**Task instructions**
One number is the whole answer: the tally of lines in the records that include the word "label".

**Entries supplied**
******************************

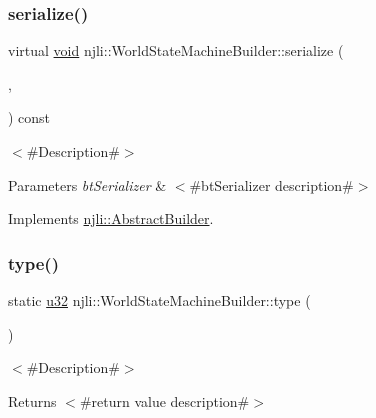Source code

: \subsubsection{\texorpdfstring{serialize()}{serialize()}}
{\footnotesize\ttfamily virtual \mbox{\hyperlink{_thread_8h_af1e856da2e658414cb2456cb6f7ebc66}{void}} njli\+::\+World\+State\+Machine\+Builder\+::serialize (\begin{DoxyParamCaption}\item[{\mbox{\hyperlink{_thread_8h_af1e856da2e658414cb2456cb6f7ebc66}{void}} $\ast$}]{,  }\item[{bt\+Serializer $\ast$}]{ }\end{DoxyParamCaption}) const\hspace{0.3cm}{\ttfamily [virtual]}}

$<$\#\+Description\#$>$


\begin{DoxyParams}{Parameters}
{\em bt\+Serializer} & $<$\#bt\+Serializer description\#$>$ \\
\hline
\end{DoxyParams}


Implements \mbox{\hyperlink{classnjli_1_1_abstract_builder_ab66b774e02ccb9da554c9aab7fa6d981}{njli\+::\+Abstract\+Builder}}.

\mbox{\label{classnjli_1_1_world_state_machine_builder_a0306d9106c572c98b3adca2850d6e528}} 
\subsubsection{\texorpdfstring{type()}{type()}}
{\footnotesize\ttfamily static \mbox{\hyperlink{_util_8h_a10e94b422ef0c20dcdec20d31a1f5049}{u32}} njli\+::\+World\+State\+Machine\+Builder\+::type (\begin{DoxyParamCaption}{ }\end{DoxyParamCaption})\hspace{0.3cm}{\ttfamily [static]}}

$<$\#\+Description\#$>$

\begin{DoxyReturn}{Returns}
$<$\#return value description\#$>$ 
\end{DoxyReturn}


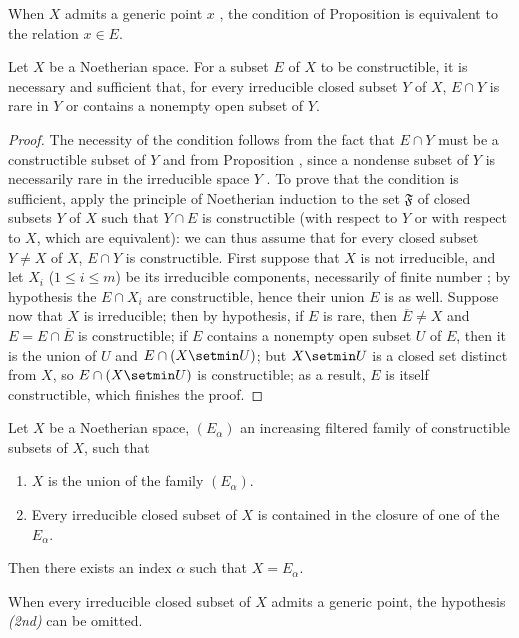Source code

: When $X$ admits a generic point $x$ , the condition of Proposition  is equivalent to the relation $x\in E$.

\begin{proposition}[9.2.3]
\label{0.9.2.3}
Let $X$ be a Noetherian space.
For a subset $E$ of $X$ to be constructible, it is necessary and sufficient that, for every irreducible closed subset $Y$ of $X$, $E\cap Y$ is rare in $Y$ or contains a nonempty open subset of $Y$.
\end{proposition}

\begin{proof}
The necessity of the condition follows from the fact that $E\cap Y$ must be a constructible subset of $Y$ and from Proposition , since a nondense subset of $Y$ is necessarily rare in the irreducible space $Y$ .
To prove that the condition is sufficient, apply the principle of Noetherian induction  to the set $\mathfrak{F}$ of closed subsets $Y$ of $X$ such that $Y\cap E$ is constructible (with respect to $Y$ or with respect to $X$, which are equivalent): we can thus assume that for every closed subset $Y\neq X$ of $X$, $E\cap Y$ is constructible.
First suppose that $X$ is not irreducible, and let $X_i$ ($1\leq i\leq m$) be its irreducible components, necessarily of finite number ; by hypothesis the $E\cap X_i$ are constructible, hence their union $E$ is as well.
Suppose now that $X$ is irreducible; then by hypothesis, if $E$ is rare, then $\overline{E}\neq X$ and $E=E\cap\overline{E}$ is constructible; if $E$ contains a nonempty open subset $U$ of $E$, then it is the union of $U$ and $E\cap(X\setmin U)$; but $X\setmin U$ is a closed set distinct from $X$, so $E\cap(X\setmin U)$ is constructible; as a result, $E$ is itself constructible, which finishes the proof.
\end{proof}

\begin{corollary}[9.2.4]
\label{0.9.2.4}
Let $X$ be a Noetherian space, $(E_\alpha)$ an increasing filtered family of constructible subsets of $X$, such that
\begin{enumerate}
  \item[\emph{(1st)}] $X$ is the union of the family $(E_\alpha)$.
  \item[\emph{(2nd)}] Every irreducible closed subset of $X$ is contained in the closure of one of the $E_\alpha$.
\end{enumerate}

Then there exists an index $\alpha$ such that $X=E_\alpha$.

When every irreducible closed subset of $X$ admits a generic point, the hypothesis \emph{(2nd)} can be omitted.
\end{corollary}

******************************

**Output for this exercise**
3